■ AIM OF THE EXERCISE ■
Retype every entry word for word. Omit the pictures.

■ EXERCISE MATERIAL ■
::::::::::

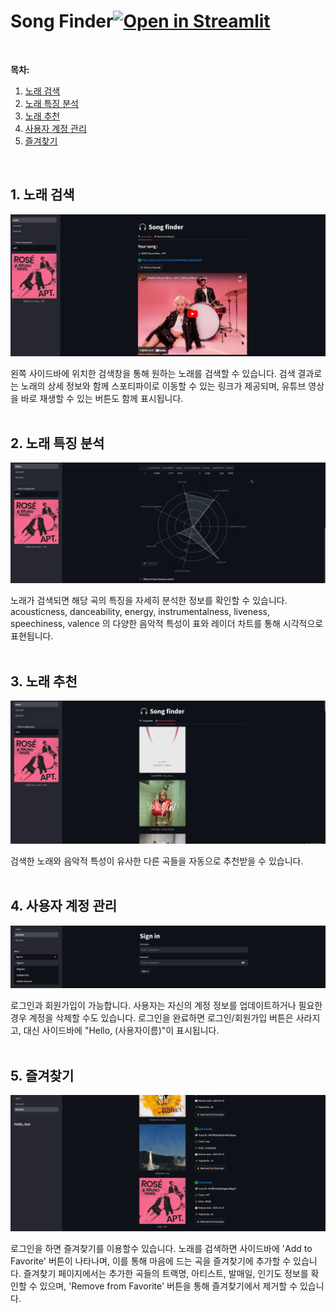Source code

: # Song Finder[![Open in Streamlit](https://static.streamlit.io/badges/streamlit_badge_black_white.svg)](https://song-finder.streamlit.app/)
<br/>

**목차:**
1. [노래 검색](#search)
2. [노래 특징 분석](#taste)
3. [노래 추천](#reco)
4. [사용자 계정 관리](#account)
5. [즐겨찾기](#fav)
<br/>

## 1. <a name="search"></a>노래 검색

![search-page](img/1.png)
  
왼쪽 사이드바에 위치한 검색창을 통해 원하는 노래를 검색할 수 있습니다. 검색 결과로는 노래의 상세 정보와 함께 스포티파이로 이동할 수 있는 링크가 제공되며, 유튜브 영상을 바로 재생할 수 있는 버튼도 함께 표시됩니다.  
<br/>
## 2. <a name="taste"></a>노래 특징 분석

![taste-page](img/2.png)

노래가 검색되면 해당 곡의 특징을 자세히 분석한 정보를 확인할 수 있습니다. acousticness, danceability, energy, instrumentalness, liveness, speechiness, valence 의 다양한 음악적 특성이 표와 레이더 차트를 통해 시각적으로 표현됩니다.  
<br/>
## 3. <a name="reco"></a>노래 추천

![recommendation-page](img/4.png)

검색한 노래와 음악적 특성이 유사한 다른 곡들을 자동으로 추천받을 수 있습니다.  
<br/>
## 4. <a name="account"></a>사용자 계정 관리

![account-page](img/3.png)

로그인과 회원가입이 가능합니다. 사용자는 자신의 계정 정보를 업데이트하거나 필요한 경우 계정을 삭제할 수도 있습니다. 로그인을 완료하면 로그인/회원가입 버튼은 사라지고, 대신 사이드바에 "Hello, (사용자이름)"이 표시됩니다.  
<br/>
## 5. <a name="fav"></a>즐겨찾기

![favorite-page](img/5.png)

로그인을 하면 즐겨찾기를 이용할수 있습니다. 노래를 검색하면 사이드바에 'Add to Favorite' 버튼이 나타나며, 이를 통해 마음에 드는 곡을 즐겨찾기에 추가할 수 있습니다. 즐겨찾기 페이지에서는 추가한 곡들의 트랙명, 아티스트, 발매일, 인기도 정보를 확인할 수 있으며, 'Remove from Favorite' 버튼을 통해 즐겨찾기에서 제거할 수 있습니다.  
<br/>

::::::::::

■ FINISHED TASK ■
Source code

: # Song Finder[![Open in Streamlit](https://static.streamlit.io/badges/streamlit_badge_black_white.svg)](https://song-finder.streamlit.app/)
<br/>

**목차:**
1. [노래 검색](#search)
2. [노래 특징 분석](#taste)
3. [노래 추천](#reco)
4. [사용자 계정 관리](#account)
5. [즐겨찾기](#fav)
<br/>

## 1. <a name="search"></a>노래 검색

![search-page](img/1.png)
  
왼쪽 사이드바에 위치한 검색창을 통해 원하는 노래를 검색할 수 있습니다. 검색 결과로는 노래의 상세 정보와 함께 스포티파이로 이동할 수 있는 링크가 제공되며, 유튜브 영상을 바로 재생할 수 있는 버튼도 함께 표시됩니다.  
<br/>
## 2. <a name="taste"></a>노래 특징 분석

![taste-page](img/2.png)

노래가 검색되면 해당 곡의 특징을 자세히 분석한 정보를 확인할 수 있습니다. acousticness, danceability, energy, instrumentalness, liveness, speechiness, valence 의 다양한 음악적 특성이 표와 레이더 차트를 통해 시각적으로 표현됩니다.  
<br/>
## 3. <a name="reco"></a>노래 추천

![recommendation-page](img/4.png)

검색한 노래와 음악적 특성이 유사한 다른 곡들을 자동으로 추천받을 수 있습니다.  
<br/>
## 4. <a name="account"></a>사용자 계정 관리

![account-page](img/3.png)

로그인과 회원가입이 가능합니다. 사용자는 자신의 계정 정보를 업데이트하거나 필요한 경우 계정을 삭제할 수도 있습니다. 로그인을 완료하면 로그인/회원가입 버튼은 사라지고, 대신 사이드바에 "Hello, (사용자이름)"이 표시됩니다.  
<br/>
## 5. <a name="fav"></a>즐겨찾기

![favorite-page](img/5.png)

로그인을 하면 즐겨찾기를 이용할수 있습니다. 노래를 검색하면 사이드바에 'Add to Favorite' 버튼이 나타나며, 이를 통해 마음에 드는 곡을 즐겨찾기에 추가할 수 있습니다. 즐겨찾기 페이지에서는 추가한 곡들의 트랙명, 아티스트, 발매일, 인기도 정보를 확인할 수 있으며, 'Remove from Favorite' 버튼을 통해 즐겨찾기에서 제거할 수 있습니다.  
<br/>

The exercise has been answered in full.